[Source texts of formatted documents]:
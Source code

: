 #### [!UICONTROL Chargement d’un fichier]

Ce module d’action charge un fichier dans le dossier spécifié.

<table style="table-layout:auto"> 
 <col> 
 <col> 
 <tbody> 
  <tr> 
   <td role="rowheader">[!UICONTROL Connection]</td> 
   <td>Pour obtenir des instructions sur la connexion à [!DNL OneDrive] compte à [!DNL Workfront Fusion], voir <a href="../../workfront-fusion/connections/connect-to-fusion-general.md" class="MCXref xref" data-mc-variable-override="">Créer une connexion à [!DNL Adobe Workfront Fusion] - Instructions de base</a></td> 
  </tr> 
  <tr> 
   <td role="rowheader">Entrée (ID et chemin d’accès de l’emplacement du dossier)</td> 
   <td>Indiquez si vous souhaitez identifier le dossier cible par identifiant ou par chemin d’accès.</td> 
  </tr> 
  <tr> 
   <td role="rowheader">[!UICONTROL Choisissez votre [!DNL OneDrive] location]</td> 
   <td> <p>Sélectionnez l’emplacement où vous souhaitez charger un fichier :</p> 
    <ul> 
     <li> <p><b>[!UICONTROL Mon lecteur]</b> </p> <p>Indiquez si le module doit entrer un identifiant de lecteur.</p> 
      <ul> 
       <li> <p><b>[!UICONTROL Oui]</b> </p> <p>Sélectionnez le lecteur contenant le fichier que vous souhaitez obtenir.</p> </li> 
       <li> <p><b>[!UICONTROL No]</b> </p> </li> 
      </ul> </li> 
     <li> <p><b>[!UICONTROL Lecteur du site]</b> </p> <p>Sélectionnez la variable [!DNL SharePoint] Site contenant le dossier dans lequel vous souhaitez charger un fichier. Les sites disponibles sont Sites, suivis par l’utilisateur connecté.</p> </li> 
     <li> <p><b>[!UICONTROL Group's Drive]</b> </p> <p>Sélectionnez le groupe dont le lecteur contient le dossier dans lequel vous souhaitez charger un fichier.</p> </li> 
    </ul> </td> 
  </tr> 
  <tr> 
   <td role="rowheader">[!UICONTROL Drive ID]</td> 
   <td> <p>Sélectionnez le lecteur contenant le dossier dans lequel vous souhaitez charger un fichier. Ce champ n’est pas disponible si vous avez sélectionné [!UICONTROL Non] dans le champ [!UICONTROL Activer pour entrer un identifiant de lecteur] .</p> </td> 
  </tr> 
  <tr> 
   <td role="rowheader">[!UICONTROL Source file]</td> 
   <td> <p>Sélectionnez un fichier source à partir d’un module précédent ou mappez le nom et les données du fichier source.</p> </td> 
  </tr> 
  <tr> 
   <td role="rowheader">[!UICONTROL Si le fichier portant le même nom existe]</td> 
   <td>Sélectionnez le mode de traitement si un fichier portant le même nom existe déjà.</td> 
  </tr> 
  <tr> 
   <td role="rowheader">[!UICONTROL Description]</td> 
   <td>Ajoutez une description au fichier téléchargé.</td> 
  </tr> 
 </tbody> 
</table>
--
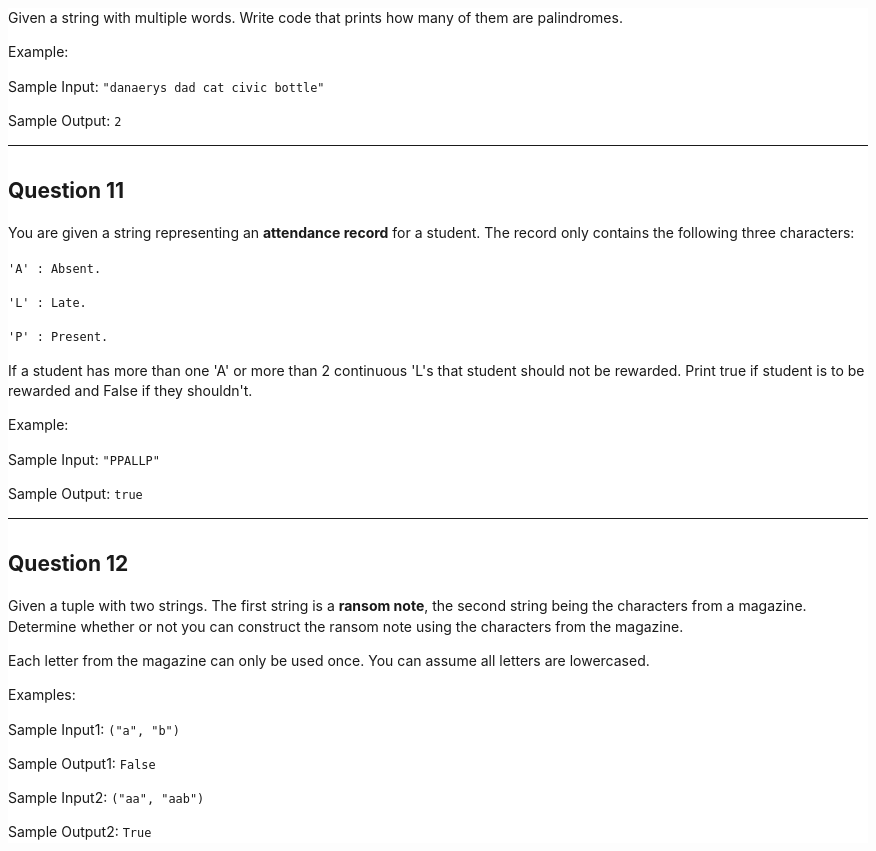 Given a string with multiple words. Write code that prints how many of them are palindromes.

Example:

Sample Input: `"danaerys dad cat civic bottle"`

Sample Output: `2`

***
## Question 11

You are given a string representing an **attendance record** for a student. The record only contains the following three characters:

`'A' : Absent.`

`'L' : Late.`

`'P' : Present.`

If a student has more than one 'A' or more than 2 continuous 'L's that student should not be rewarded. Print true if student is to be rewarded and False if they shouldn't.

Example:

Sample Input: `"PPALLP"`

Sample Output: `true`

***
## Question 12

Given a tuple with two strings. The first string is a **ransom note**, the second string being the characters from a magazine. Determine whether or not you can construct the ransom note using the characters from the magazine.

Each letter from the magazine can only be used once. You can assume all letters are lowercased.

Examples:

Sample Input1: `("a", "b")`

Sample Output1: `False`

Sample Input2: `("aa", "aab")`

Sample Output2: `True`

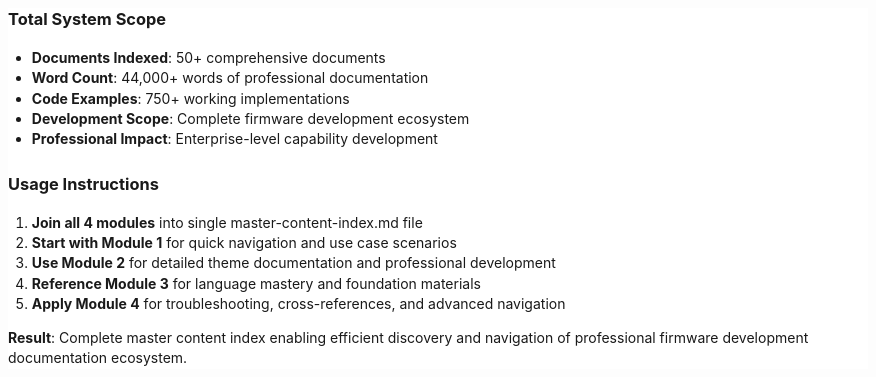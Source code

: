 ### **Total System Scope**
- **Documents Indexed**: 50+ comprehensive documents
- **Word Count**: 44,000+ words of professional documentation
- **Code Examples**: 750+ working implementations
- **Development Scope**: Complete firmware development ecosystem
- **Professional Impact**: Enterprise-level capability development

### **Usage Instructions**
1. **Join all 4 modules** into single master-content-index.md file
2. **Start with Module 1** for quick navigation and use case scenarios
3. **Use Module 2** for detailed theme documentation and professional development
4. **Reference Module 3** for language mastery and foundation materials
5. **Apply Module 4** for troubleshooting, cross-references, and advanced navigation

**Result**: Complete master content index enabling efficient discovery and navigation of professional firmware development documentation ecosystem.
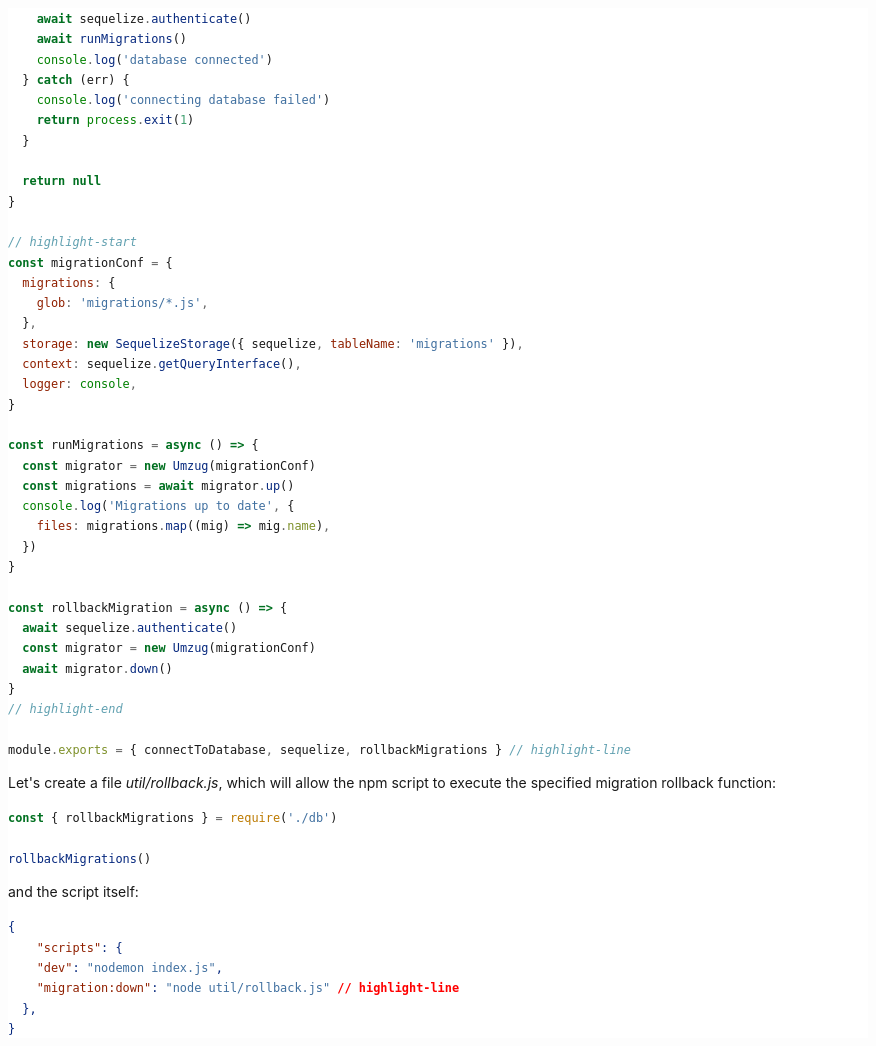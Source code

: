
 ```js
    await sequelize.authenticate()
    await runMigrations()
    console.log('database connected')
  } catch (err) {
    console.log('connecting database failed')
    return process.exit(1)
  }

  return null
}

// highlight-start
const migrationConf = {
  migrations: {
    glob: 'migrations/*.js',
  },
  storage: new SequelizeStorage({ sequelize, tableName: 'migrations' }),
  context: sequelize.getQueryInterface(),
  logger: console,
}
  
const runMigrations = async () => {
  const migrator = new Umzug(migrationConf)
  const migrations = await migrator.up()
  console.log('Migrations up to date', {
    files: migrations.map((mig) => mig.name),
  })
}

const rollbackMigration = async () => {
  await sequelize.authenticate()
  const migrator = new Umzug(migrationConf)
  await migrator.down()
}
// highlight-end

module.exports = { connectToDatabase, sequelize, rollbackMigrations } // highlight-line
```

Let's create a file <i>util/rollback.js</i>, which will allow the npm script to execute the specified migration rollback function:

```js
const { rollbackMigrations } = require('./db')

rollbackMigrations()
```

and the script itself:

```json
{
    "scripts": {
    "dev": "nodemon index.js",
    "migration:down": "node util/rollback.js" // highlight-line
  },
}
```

[TO DO]: Determine how many lines of the entries hold "content", and reply with that number only.

[SOLUTION FOR THIS EXERCISE]: 2